DISPARITION

Anthony Rowley- Photo DR/ODILE JACOB

Pour le monde de l'édition d'histoire et de documents, et pour Fayard en particulier, la disparition brutale d'Anthony Rowley est un choc. Mort le 26 octobre dernier d'une crise cardiaque à l'âge de 59 ans, Anthony Rowley a été un des piliers de Perrin avant de devenir directeur éditorial chez Fayard en janvier 2010. "Il a débarqué dans une maison qui lui était étrangère, avec le dynamisme qui lui était coutumier, témoigne Olivier Nora, P-DG de Fayard. En dix-huit mois, il a séduit et, au-delà, rassuré tout le monde. Le choc est extrêmement brutal, car c'était une personnalité très forte qui a marqué la maison de son empreinte, très vite et très puissamment. »

Les hommages se succèdent pour saluer l'éditeur à l'immense culture, l'historien reconnu, le gastronome érudit... Ce "colosse » (près de 2 mètres), ce "dandy épicurien », entré dans l'édition chez Calmann-Lévy, a rejoint son ami Olivier Orban chez Plon en 1992 puis a suivi Xavier de Bartillat dans l'aventure de Perrin en 1995. Avec lui, il a réveillé la maison, attirant des historiens et essayistes issus pour bon nombre de Sciences Po Paris, où il était maître de conférences. Contributeur régulier à Marianne et au guide Gault & Millau, il est l'auteur de nombreux ouvrages, dont Histoire générale du XXe siècle en 4 volumes (avec Bernard Droz, Seuil, 1986-1992), Histoire du continent européen, de 1850 à la fin du XXe siècle (avec Jean-Michel Gaillard, Seuil, 1998), Une histoire mondiale de la table (Odile Jacob, 2006), Et si on refaisait l'histoire ? (avec Fabrice d'Almeida, Odile Jacob, 2009)... Il a aussi dirigé le Dictionnaire d'histoire de France Perrin (2006).

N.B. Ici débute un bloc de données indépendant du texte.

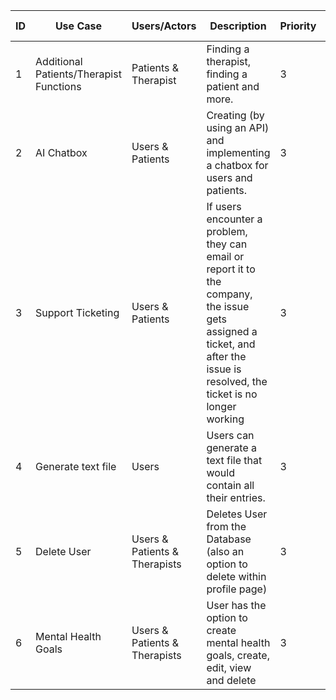 | ID  | Use Case  | Users/Actors | Description | Priority | Team Member |
|---|---|---|---|---|---|
| 1 | Additional Patients/Therapist Functions | Patients & Therapist | Finding a therapist, finding a patient and more. | 3 | Grace |
| 2 | AI Chatbox | Users & Patients | Creating (by using an API) and implementing a chatbox for users and patients. | 3 | Yin |
| 3 | Support Ticketing | Users & Patients | If users encounter a problem, they can email or report it to the company, the issue gets assigned a ticket, and after the issue is resolved, the ticket is no longer working | 3 | Dilpreet |
| 4 | Generate text file | Users | Users can generate a text file that would contain all their entries. | 3 | Karandeep Singh |
| 5 | Delete User | Users & Patients & Therapists | Deletes User from the Database (also an option to delete within profile page) | 3 | Sabrina |
| 6 | Mental Health Goals | Users & Patients & Therapists | User has the option to create mental health goals, create, edit, view and delete | 3 | Zakiya |
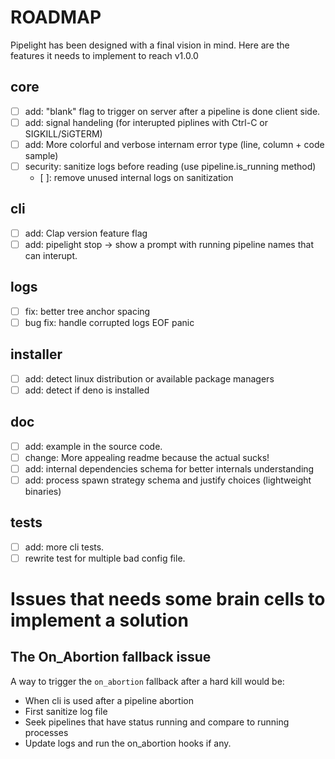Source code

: # ROADMAP

Pipelight has been designed with a final vision in mind.
Here are the features it needs to implement to reach v1.0.0

## core

- [ ] add: "blank" flag to trigger on server after a pipeline is done client side.
- [ ] add: signal handeling (for interupted piplines with Ctrl-C or SIGKILL/SiGTERM)
- [ ] add: More colorful and verbose internam error type (line, column + code sample)
- [ ] security: sanitize logs before reading (use pipeline.is_running method)
  - [ ]: remove unused internal logs on sanitization

## cli

- [ ] add: Clap version feature flag
- [ ] add: pipelight stop -> show a prompt with running pipeline names that can interupt.

## logs

- [ ] fix: better tree anchor spacing
- [ ] bug fix: handle corrupted logs EOF panic

## installer

- [ ] add: detect linux distribution or available package managers
- [ ] add: detect if deno is installed

## doc

- [ ] add: example in the source code.
- [ ] change: More appealing readme because the actual sucks!
- [ ] add: internal dependencies schema for better internals understanding
- [ ] add: process spawn strategy schema and justify choices (lightweight binaries)

## tests

- [ ] add: more cli tests.
- [ ] rewrite test for multiple bad config file.

# Issues that needs some brain cells to implement a solution

## The On_Abortion fallback issue

A way to trigger the `on_abortion` fallback after a hard kill would be:

- When cli is used after a pipeline abortion
- First sanitize log file
- Seek pipelines that have status running and compare to running processes
- Update logs and run the on_abortion hooks if any.
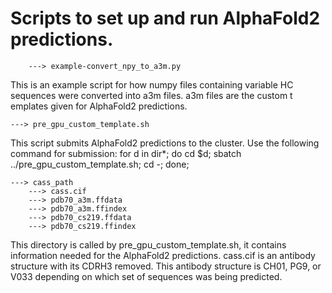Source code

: # Scripts to set up and run AlphaFold2 predictions.

        ---> example-convert_npy_to_a3m.py

This is an example script for how numpy files containing variable HC sequences were converted into a3m files. a3m files are the custom t
emplates given for AlphaFold2 predictions. 

	---> pre_gpu_custom_template.sh

This script submits AlphaFold2 predictions to the cluster. Use the following command for submission:
for d in dir*; do cd $d; sbatch ../pre_gpu_custom_template.sh; cd -; done;

	---> cass_path 
		---> cass.cif 
		---> pdb70_a3m.ffdata
		---> pdb70_a3m.ffindex
		---> pdb70_cs219.ffdata
		---> pdb70_cs219.ffindex

This directory is called by pre_gpu_custom_template.sh, it contains information needed for the AlphaFold2 predictions. cass.cif is an antibody structure with its CDRH3 removed. This antibody structure is CH01, PG9, or V033 depending on which set of sequences was being predicted.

"Anthony Rowley, je n'ai pas peur de le dire, pensait l'édition autrement, témoigne l'historien Christophe Ingrao sur le site Slate.fr le 27 octobre. Il avait coalisé, d'abord chez Perrin, ensuite chez Fayard, une armée d'historiens - mais pas seulement - dont la marque de fabrique était de combiner science, conscience, et transmission ; de concilier le souci de l'objet, celui du discours et celui des lecteurs. » Michel Winock, Jean-Pierre Azéma, Jean-Chrisian Petitfils, Fabrice d'Almeida, Nicolas Domenach, Maurice Szafran, Jean Sévillia... Pas moins d'une vingtaine d'auteurs l'ont suivi chez Fayard, fidèles à l'éditeur et au duo qu'il formait avec son attachée de presse Marie-Laure Defretin. "Anthony, c'était une personnalité, avec un côté un peu extravagant, une espèce de géant affirmatif, avec une capacité de travail et de concentration hors normes, dit Xavier de Bartillat, aujourd'hui P-DG de Tallandier. Il est à mettre dans la catégorie des éditeurs intervenant sur les manuscrits avec jubilation. On percevait son plaisir extrême de s'attaquer à un manuscrit, d'en parler avec l'auteur, d'essayer de le pousser dans son meilleur, parfois dans ses retranchements. » Chez Fayard, évoquant "le chef d'orchestre qui veillait à ce que chacun joue sa partition au mieux, généreux à l'égard des jeunes gens qui travaillaient avec lui », Olivier Nora précise : "On ne remplace pas terme pour terme un homme de cette stature. Il va falloir recomposer les lignes, organiser les choses autrement. L'homme va terriblement manquer, l'éditeur aussi.»